Eccoli ancora ai suoi piedi, lì a guardare vogliosi guglie dorate di pagode simili a capezzoli eccitati; eccoli resistere a fatica ai fremiti pubici delle foreste lussuriose. Se solo prendessero coraggio. Basterebbe appoggiare un dito per far collassare quegli enormi massi in equilibrio precario, che tutti vedono per quello che non sono. Tranne lui: l’imperatore Ly Thai To.

17.08.07, h. 16.35 – dondolo arrugginito sulla valle di Sapa

La lunga marcia è finita. Di fronte all’ostinatezza degli H’mong dalle dita blu e degli Dsao dai copricapo rossi, non rimane che asserragliarsi dietro le pareti lignee dell’hotel Sapa Summit. Occorre sedersi ad un tavolo di discussione e trovare un compromesso, perché più in là della cascata di Tac Bac, o dei villaggi rurali di Cat Cat e Tha Phin, è impossibile spingersi; se non a costo di ritrovarsi sommersi da montagne di borsette multicolori, copricuscini e gioielli d’argento, che si accumulano gli un su gli altri sino a superare i 3.143 metri del sacro Fansipan. Non cedono un centimetro del loro territorio, perché a nord li aspetta solo la furia mercantile dei cinesi, mentre a valle il riso dei vietnamiti. Allora i metodi tradizionali sono sempre i migliori: slash&burn, abbatti e brucia. Ora che gli alberi hanno ceduto il posto alle terrazze, l’ultima risorsa per sopravvivere sono proprio i forestieri delle piane, che vanno ammansiti per gradi, per livelli, proprio con la stessa paziente cocciutaggine con cui si scolpiscono i fianchi delle montagne. Con loro non servono pezzi di carta: non sanno né leggere, né scrivere. Bisogna arzigogolare nel baratto, adattandosi alle improvvise vie di fuga che rivelano i disegni geometrici dei loro ricami. Tassello su tassello, solo così è possibile ricomporre il mosaico delle 54 etnie per le quali non esiste “il” Vietnam, ma una sequenza di recinti che si susseguono dai rilievi del Tonchino agli altopiani dell’Annam, sino alle sette code di drago che spuntano dalla Cocincina.

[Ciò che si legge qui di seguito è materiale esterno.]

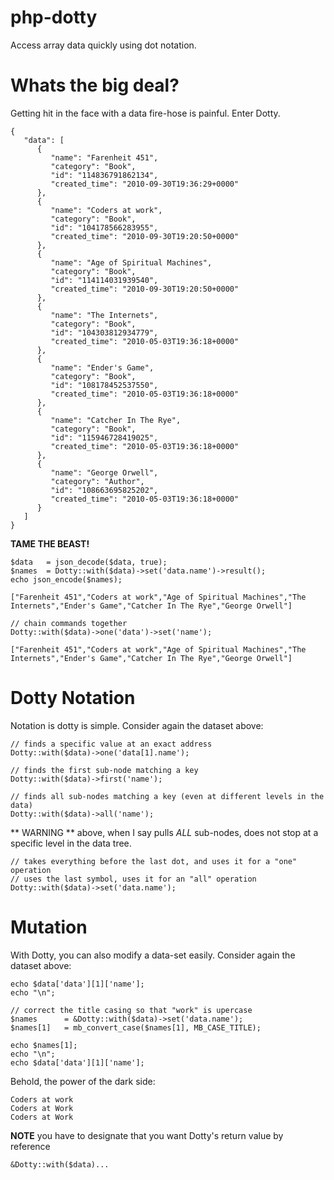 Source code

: php-dotty
=========

Access array data quickly using dot notation.

# Whats the big deal?

Getting hit in the face with a data fire-hose is painful. Enter Dotty.

	{
	   "data": [
	      {
	         "name": "Farenheit 451",
	         "category": "Book",
	         "id": "114836791862134",
	         "created_time": "2010-09-30T19:36:29+0000"
	      },
	      {
	         "name": "Coders at work",
	         "category": "Book",
	         "id": "104178566283955",
	         "created_time": "2010-09-30T19:20:50+0000"
	      },
	      {
	         "name": "Age of Spiritual Machines",
	         "category": "Book",
	         "id": "114114031939540",
	         "created_time": "2010-09-30T19:20:50+0000"
	      },
	      {
	         "name": "The Internets",
	         "category": "Book",
	         "id": "104303812934779",
	         "created_time": "2010-05-03T19:36:18+0000"
	      },
	      {
	         "name": "Ender's Game",
	         "category": "Book",
	         "id": "108178452537550",
	         "created_time": "2010-05-03T19:36:18+0000"
	      },
	      {
	         "name": "Catcher In The Rye",
	         "category": "Book",
	         "id": "115946728419025",
	         "created_time": "2010-05-03T19:36:18+0000"
	      },
	      {
	         "name": "George Orwell",
	         "category": "Author",
	         "id": "108663695825202",
	         "created_time": "2010-05-03T19:36:18+0000"
	      }
	   ]
	}
	
**TAME THE BEAST!**

	$data	= json_decode($data, true);
	$names	= Dotty::with($data)->set('data.name')->result();
	echo json_encode($names);

	["Farenheit 451","Coders at work","Age of Spiritual Machines","The Internets","Ender's Game","Catcher In The Rye","George Orwell"]

	// chain commands together
	Dotty::with($data)->one('data')->set('name');

	["Farenheit 451","Coders at work","Age of Spiritual Machines","The Internets","Ender's Game","Catcher In The Rye","George Orwell"]

# Dotty Notation

Notation is dotty is simple. Consider again the dataset above:

	// finds a specific value at an exact address
	Dotty::with($data)->one('data[1].name');

	// finds the first sub-node matching a key
	Dotty::with($data)->first('name');

	// finds all sub-nodes matching a key (even at different levels in the data)
	Dotty::with($data)->all('name');

** WARNING ** above, when I say pulls *ALL* sub-nodes, does not stop at a specific level in the data tree.

	// takes everything before the last dot, and uses it for a "one" operation
	// uses the last symbol, uses it for an "all" operation
	Dotty::with($data)->set('data.name');

# Mutation

With Dotty, you can also modify a data-set easily.  Consider again the dataset above:

	echo $data['data'][1]['name'];
	echo "\n";

	// correct the title casing so that "work" is upercase
	$names		= &Dotty::with($data)->set('data.name');
	$names[1]	= mb_convert_case($names[1], MB_CASE_TITLE);
	
	echo $names[1];
	echo "\n";
	echo $data['data'][1]['name'];

Behold, the power of the dark side:

	Coders at work
	Coders at Work
	Coders at Work

**NOTE** you have to designate that you want Dotty's return value by reference

	&Dotty::with($data)...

19.08.07, h. 22.56 – sul pontile di una giunca fantasma (Halong Bay)

Agli addii non ci si rassegna mai. L’immagine di quella simpatica coniglietta australiana che saluta dalla giunca opposta è molto più che una nostalgia per i tramonti di Mui Né. E’ il volto stesso di un viaggio giunto all’ultimo bivio, nel quale i sensi di marcia sono tornati a descrivere la geografia del territorio, anziché quella della fantasia. Se le gole di Halong Bay si chiudono sotto l’incombente minaccia del mitico drago Tarasco, costretto ad aprirsi varchi nel golfo del Tonchino dopo esser stato disturbato dal suo sonno millenario, le grotte della baia digrignano le proprie stalagmiti, memori della lezione di Tran Hung Dao: l’eroico generale che bloccò la calata dei mongoli con la forza dei pali di bambù nascosti a pelo d’acqua. Sopra le placide onde di quest’angolo di paradiso cala dunque la nebbia dell’oblio, il manto umido del tempo che sbiadisce i colori della passione e ovatta le voci delle sirene. Ma non ci lasceremo rapire dalla nostra giunca fantasma: l’ebbrezza del tuffo è troppo invitante per rinunciare all’abbraccio di un desiderio cinto dalla danza luminescente delle lucciole d’acqua. Lasciateci ai nostri fantasmi, prima che faccia luce…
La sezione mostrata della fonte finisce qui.